_Required action_.
Transcribe, without any alteration, only the lines that begin at the line containing "then $\BX_0$ is unstable." and run to the last line below.
______
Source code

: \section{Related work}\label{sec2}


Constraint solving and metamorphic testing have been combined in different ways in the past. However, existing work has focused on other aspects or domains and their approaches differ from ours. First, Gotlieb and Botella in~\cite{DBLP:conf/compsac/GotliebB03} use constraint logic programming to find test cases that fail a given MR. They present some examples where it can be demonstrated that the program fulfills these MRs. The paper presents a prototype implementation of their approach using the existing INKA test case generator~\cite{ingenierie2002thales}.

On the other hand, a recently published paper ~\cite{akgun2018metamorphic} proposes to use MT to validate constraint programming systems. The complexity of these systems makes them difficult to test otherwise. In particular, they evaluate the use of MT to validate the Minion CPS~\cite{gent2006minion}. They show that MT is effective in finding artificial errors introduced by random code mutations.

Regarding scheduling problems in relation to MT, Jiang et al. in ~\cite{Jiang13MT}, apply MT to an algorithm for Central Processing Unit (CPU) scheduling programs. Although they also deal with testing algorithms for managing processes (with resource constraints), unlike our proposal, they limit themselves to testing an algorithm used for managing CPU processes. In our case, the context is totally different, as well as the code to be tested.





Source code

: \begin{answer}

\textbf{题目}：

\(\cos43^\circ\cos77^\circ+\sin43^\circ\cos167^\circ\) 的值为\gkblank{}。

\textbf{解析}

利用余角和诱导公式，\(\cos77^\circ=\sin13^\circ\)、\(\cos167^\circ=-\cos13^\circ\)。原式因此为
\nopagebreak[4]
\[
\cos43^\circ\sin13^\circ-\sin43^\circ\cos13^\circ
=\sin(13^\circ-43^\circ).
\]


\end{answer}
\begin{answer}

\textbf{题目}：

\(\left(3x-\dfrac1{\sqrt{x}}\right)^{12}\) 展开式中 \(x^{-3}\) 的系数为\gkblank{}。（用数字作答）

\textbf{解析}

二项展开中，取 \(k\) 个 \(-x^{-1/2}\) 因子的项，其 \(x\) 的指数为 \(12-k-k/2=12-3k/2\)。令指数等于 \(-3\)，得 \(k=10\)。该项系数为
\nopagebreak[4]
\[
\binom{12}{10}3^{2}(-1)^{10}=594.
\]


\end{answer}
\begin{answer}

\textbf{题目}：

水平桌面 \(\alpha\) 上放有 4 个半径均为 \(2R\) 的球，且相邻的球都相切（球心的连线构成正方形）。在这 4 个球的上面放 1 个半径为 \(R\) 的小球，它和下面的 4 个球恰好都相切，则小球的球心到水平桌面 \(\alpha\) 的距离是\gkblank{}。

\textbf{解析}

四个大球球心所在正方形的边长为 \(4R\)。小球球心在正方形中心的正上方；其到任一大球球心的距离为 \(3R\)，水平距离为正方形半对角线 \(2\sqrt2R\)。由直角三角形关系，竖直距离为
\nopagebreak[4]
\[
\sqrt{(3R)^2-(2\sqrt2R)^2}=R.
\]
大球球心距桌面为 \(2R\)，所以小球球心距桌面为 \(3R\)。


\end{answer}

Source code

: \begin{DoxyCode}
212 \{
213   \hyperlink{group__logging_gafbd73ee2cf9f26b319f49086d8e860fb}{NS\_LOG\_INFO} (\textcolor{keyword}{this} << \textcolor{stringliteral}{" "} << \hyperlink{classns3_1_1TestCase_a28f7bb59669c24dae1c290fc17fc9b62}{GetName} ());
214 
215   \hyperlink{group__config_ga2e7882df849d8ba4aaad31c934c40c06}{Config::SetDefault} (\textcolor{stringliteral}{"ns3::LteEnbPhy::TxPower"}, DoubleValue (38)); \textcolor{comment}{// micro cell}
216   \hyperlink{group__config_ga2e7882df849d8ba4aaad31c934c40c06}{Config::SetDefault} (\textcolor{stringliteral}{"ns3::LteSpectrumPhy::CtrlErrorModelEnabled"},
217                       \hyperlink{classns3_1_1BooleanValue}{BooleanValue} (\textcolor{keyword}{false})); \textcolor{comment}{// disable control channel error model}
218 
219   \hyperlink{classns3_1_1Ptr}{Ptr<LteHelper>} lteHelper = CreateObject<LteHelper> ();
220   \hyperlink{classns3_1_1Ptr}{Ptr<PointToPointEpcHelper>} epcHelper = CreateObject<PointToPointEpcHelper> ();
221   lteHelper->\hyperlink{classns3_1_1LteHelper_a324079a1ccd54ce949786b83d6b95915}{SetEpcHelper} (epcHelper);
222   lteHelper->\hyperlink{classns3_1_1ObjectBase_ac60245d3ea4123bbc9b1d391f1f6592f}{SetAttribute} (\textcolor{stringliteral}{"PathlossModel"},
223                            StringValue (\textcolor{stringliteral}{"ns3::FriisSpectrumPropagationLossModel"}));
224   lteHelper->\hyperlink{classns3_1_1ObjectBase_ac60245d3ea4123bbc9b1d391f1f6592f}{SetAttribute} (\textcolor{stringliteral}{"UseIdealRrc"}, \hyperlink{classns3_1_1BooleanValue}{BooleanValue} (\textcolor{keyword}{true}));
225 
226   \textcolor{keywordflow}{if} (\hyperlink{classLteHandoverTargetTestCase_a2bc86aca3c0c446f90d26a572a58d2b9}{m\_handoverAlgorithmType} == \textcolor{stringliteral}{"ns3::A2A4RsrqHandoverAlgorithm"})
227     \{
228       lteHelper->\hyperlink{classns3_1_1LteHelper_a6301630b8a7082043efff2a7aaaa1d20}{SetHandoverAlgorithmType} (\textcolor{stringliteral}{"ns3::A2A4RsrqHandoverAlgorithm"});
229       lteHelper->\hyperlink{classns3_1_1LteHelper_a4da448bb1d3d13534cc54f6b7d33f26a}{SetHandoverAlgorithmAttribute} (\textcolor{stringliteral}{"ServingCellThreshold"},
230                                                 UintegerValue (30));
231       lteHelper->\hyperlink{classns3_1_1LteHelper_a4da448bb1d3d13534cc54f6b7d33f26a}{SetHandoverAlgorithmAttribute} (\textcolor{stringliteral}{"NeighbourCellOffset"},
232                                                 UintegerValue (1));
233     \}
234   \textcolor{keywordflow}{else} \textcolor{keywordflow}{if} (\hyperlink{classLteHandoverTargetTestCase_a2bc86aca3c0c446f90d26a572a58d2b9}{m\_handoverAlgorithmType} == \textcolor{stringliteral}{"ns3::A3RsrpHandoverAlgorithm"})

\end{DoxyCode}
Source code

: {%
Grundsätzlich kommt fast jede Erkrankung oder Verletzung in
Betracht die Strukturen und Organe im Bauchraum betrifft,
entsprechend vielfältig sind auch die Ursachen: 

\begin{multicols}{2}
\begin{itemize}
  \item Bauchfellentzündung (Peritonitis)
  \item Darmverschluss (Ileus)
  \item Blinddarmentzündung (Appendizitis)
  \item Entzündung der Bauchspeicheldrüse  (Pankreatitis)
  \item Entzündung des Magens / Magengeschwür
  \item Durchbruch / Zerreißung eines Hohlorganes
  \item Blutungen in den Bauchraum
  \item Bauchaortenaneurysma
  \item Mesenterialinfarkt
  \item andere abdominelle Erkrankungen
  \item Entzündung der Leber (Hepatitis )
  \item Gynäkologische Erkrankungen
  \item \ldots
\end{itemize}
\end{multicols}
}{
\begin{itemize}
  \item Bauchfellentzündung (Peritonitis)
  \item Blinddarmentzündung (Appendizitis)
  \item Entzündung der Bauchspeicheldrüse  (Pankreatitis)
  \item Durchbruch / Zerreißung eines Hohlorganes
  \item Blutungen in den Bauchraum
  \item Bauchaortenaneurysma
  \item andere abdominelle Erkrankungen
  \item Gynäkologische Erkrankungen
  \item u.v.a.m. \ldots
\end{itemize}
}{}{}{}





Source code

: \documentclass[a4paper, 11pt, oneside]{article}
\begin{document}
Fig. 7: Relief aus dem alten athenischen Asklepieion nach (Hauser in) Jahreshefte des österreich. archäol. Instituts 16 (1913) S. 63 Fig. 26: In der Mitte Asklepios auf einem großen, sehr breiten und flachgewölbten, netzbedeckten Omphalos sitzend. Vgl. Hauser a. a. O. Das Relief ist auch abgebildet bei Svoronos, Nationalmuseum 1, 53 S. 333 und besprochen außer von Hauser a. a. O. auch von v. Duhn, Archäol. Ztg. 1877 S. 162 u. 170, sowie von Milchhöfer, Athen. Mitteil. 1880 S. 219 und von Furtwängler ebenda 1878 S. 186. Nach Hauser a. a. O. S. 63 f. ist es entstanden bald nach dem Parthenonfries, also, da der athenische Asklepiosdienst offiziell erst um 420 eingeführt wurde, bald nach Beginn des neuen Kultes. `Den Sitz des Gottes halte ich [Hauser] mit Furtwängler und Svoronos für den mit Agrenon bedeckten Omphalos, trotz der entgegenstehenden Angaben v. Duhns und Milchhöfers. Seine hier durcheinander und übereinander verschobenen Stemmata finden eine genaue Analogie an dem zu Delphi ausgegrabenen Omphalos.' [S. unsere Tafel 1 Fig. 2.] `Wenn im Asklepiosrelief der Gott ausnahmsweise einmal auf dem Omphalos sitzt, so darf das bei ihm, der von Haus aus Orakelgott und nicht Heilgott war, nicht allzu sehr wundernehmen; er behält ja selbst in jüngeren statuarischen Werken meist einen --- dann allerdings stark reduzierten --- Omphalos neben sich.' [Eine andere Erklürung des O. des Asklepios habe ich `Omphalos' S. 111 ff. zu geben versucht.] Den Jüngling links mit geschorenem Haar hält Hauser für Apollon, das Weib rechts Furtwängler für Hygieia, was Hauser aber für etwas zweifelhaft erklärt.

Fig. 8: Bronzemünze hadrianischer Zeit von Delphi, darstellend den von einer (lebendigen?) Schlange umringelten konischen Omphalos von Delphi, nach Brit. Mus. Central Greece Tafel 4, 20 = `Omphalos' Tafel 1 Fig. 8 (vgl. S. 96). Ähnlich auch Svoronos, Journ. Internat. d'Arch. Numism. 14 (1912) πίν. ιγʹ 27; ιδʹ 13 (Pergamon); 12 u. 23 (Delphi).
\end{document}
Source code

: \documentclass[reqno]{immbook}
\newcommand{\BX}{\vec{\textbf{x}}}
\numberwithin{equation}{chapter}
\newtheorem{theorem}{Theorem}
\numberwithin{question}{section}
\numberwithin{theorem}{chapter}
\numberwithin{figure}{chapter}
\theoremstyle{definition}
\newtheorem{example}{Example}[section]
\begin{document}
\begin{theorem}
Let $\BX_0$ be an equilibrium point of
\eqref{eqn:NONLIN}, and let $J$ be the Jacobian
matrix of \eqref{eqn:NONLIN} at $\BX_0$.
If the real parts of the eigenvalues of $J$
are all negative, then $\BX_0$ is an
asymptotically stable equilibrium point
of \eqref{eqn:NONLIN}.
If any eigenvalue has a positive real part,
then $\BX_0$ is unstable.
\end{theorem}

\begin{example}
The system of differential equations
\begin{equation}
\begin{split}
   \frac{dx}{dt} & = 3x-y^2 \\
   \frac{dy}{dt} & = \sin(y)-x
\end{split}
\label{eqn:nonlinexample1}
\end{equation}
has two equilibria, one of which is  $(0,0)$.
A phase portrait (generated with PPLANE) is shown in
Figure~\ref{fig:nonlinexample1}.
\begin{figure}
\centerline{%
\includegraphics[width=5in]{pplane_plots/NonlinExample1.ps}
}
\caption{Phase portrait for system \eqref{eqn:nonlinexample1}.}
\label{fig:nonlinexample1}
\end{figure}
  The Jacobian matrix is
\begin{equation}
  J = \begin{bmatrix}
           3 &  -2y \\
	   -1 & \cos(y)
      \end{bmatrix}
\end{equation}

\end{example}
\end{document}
______
_Exercise output_.
then $\BX_0$ is unstable.
\end{theorem}

\begin{example}
The system of differential equations
\begin{equation}
\begin{split}
   \frac{dx}{dt} & = 3x-y^2 \\
   \frac{dy}{dt} & = \sin(y)-x
\end{split}
\label{eqn:nonlinexample1}
\end{equation}
has two equilibria, one of which is  $(0,0)$.
A phase portrait (generated with PPLANE) is shown in
Figure~\ref{fig:nonlinexample1}.
\begin{figure}
\centerline{%
\includegraphics[width=5in]{pplane_plots/NonlinExample1.ps}
}
\caption{Phase portrait for system \eqref{eqn:nonlinexample1}.}
\label{fig:nonlinexample1}
\end{figure}
  The Jacobian matrix is
\begin{equation}
  J = \begin{bmatrix}
           3 &  -2y \\
	   -1 & \cos(y)
      \end{bmatrix}
\end{equation}

\end{example}
\end{document}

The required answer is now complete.